Porém, curiosamente, se atentarmos em Aristóteles, na sua definição de tragédia - já que vivemos num clima de fatalidade -, aquela destina-se, sem dúvida, a «suscitar a piedade e o temor, levando à purificação pelas emoções», o que parece pô-la ao nível da ética. E se lermos a sua «Poética», encontraremos, na substância da obra, os sentimentos, o prazer e a dor, as emoções e as comoções, o «pathos». Acrescentando o «evento patético» à peripécia e ao reconhecimento, assevera: «o evento patético (e tantos têm ocorrido entre nós) é uma acção que leva às agonias expostas em cena (ou num cenário político), as dores lancinantes, as feridas (ainda que sociais).
Todavia, para reforçar o trágico, tornando-o mais intenso, Aristóteles exige que as personagens sejam «amigas», por exemplo «um irmão que mata o irmão». Conclui-se então que o trágico tem elevado custo.
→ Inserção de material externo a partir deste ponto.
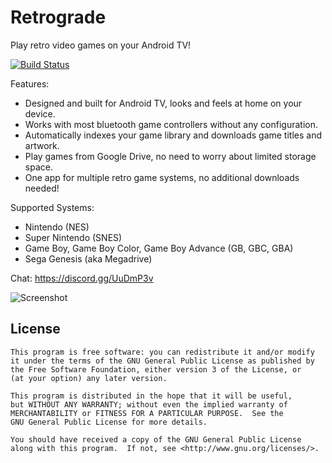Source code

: # Retrograde

Play retro video games on your Android TV!

[![Build Status](https://travis-ci.org/retrograde/retrograde-android.svg?branch=fix-travis)](https://travis-ci.org/retrograde/retrograde-android)

Features:
- Designed and built for Android TV, looks and feels at home on your device.
- Works with most bluetooth game controllers without any configuration.
- Automatically indexes your game library and downloads game titles and artwork.
- Play games from Google Drive, no need to worry about limited storage space.
- One app for multiple retro game systems, no additional downloads needed!

Supported Systems:
- Nintendo (NES)
- Super Nintendo (SNES)
- Game Boy, Game Boy Color, Game Boy Advance (GB, GBC, GBA)
- Sega Genesis (aka Megadrive)

Chat: https://discord.gg/UuDmP3v

![Screenshot](https://retrograde.github.io/images/screenshot1.png)

## License

    This program is free software: you can redistribute it and/or modify
    it under the terms of the GNU General Public License as published by
    the Free Software Foundation, either version 3 of the License, or
    (at your option) any later version.

    This program is distributed in the hope that it will be useful,
    but WITHOUT ANY WARRANTY; without even the implied warranty of
    MERCHANTABILITY or FITNESS FOR A PARTICULAR PURPOSE.  See the
    GNU General Public License for more details.

    You should have received a copy of the GNU General Public License
    along with this program.  If not, see <http://www.gnu.org/licenses/>.
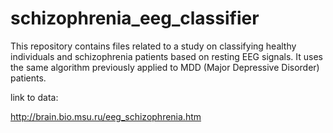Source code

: # schizophrenia_eeg_classifier
This repository contains files related to a study on classifying healthy individuals and schizophrenia patients based on resting EEG signals. It uses the same algorithm previously applied to MDD (Major Depressive Disorder) patients.


link to data:

http://brain.bio.msu.ru/eeg_schizophrenia.htm
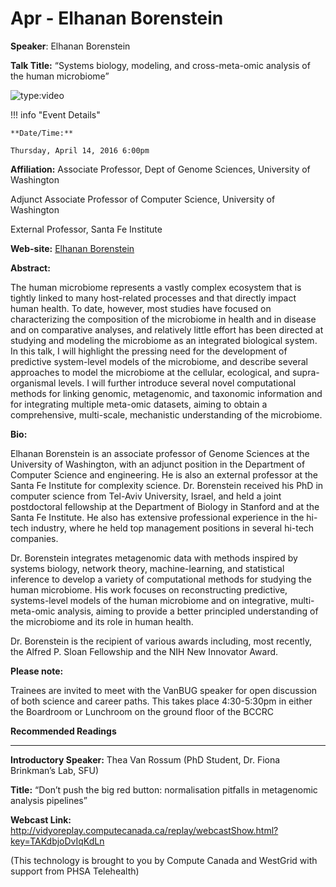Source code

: # Apr - Elhanan Borenstein

**Speaker**: Elhanan Borenstein

**Talk Title:** “Systems biology, modeling, and cross-meta-omic analysis of the human microbiome”

![type:video](https://www.youtube.com/embed/rUML1OyMu68?list=PLak79MtYgW_yQtanczQQCduKl4SKya3QZ)

!!! info "Event Details"
    
    
    **Date/Time:**
    
    Thursday, April 14, 2016 6:00pm

**Affiliation:** Associate Professor, Dept of Genome Sciences, University of Washington

Adjunct Associate Professor of Computer Science, University of Washington

External Professor, Santa Fe Institute

**Web-site:** [Elhanan Borenstein](http://elbo.gs.washington.edu/elhanan_borenstein.html)

**Abstract:**

The human microbiome represents a vastly complex ecosystem that is tightly linked to many host-related processes and that directly impact human health. To date, however, most studies have focused on characterizing the composition of the microbiome in health and in disease and on comparative analyses, and relatively little effort has been directed at studying and modeling the microbiome as an integrated biological system. In this talk, I will highlight the pressing need for the development of predictive system-level models of the microbiome, and describe several approaches to model the microbiome at the cellular, ecological, and supra-organismal levels. I will further introduce several novel computational methods for linking genomic, metagenomic, and taxonomic information and for integrating multiple meta-omic datasets, aiming to obtain a comprehensive, multi-scale, mechanistic understanding of the microbiome.

**Bio:**

Elhanan Borenstein is an associate professor of Genome Sciences at the University of Washington, with an adjunct position in the Department of Computer Science and engineering. He is also an external professor at the Santa Fe Institute for complexity science. Dr. Borenstein received his PhD in computer science from Tel-Aviv University, Israel, and held a joint postdoctoral fellowship at the Department of Biology in Stanford and at the Santa Fe Institute. He also has extensive professional experience in the hi-tech industry, where he held top management positions in several hi-tech companies.

Dr. Borenstein integrates metagenomic data with methods inspired by systems biology, network theory, machine-learning, and statistical inference to develop a variety of computational methods for studying the human microbiome. His work focuses on reconstructing predictive, systems-level models of the human microbiome and on integrative, multi-meta-omic analysis, aiming to provide a better principled understanding of the microbiome and its role in human health.

Dr. Borenstein is the recipient of various awards including, most recently, the Alfred P. Sloan Fellowship and the NIH New Innovator Award.

**Please note:**

Trainees are invited to meet with the VanBUG speaker for open discussion of both science and career paths. This takes place 4:30-5:30pm in either the Boardroom or Lunchroom on the ground floor of the BCCRC

**Recommended Readings**

---

**Introductory Speaker:** Thea Van Rossum (PhD Student, Dr. Fiona Brinkman’s Lab, SFU)

**Title:** “Don’t push the big red button: normalisation pitfalls in metagenomic analysis pipelines”

**Webcast Link:** <http://vidyoreplay.computecanada.ca/replay/webcastShow.html?key=TAKdbjoDvIqKdLn>

(This technology is brought to you by Compute Canada and WestGrid with support from PHSA Telehealth)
E Plotino, por sua vez, identifica o belo ao bem e ambos ao Uno, dizendo-nos que «sem dúvida a inteligência é bela; mas essa beleza é inerte, enquanto a luz do bem a não iluminar».
E nós, em Portugal, circulando numa zona de penumbra, talvez concluamos, parafraseando Plotino, que «a vista jamais veria o sol se não tomasse antes a sua forma; do mesmo modo a alma não poderá ver a beleza se antes não se fizer bela a si própria».
Estaremos assim tão necessitados de um olhar bondoso e justo sobre nós e os outros? De um modo geral, deixámo-nos tomar pelo rancor e, na medida em que execramos tudo e todos, será no espelho dos outros que nos avaliamos. Condenados à prática do estoicismo, a regra do domínio das emoções negativas transformadas em energia, o que remete para a sabedoria, tentemos vislumbrar no horizonte vestígios de esperança - mero recurso poético, aqui e agora: os prodígios sucederam sempre por vontade e engenho do humano, desde a Teogonia, na Grécia antiga, à fundação de Portugal.
Cansados, vogando no incerto, somos, pela inteligência, estóicos, embora a santidade não figure no nosso projecto: recusamos, em qualquer circunstância, o martírio.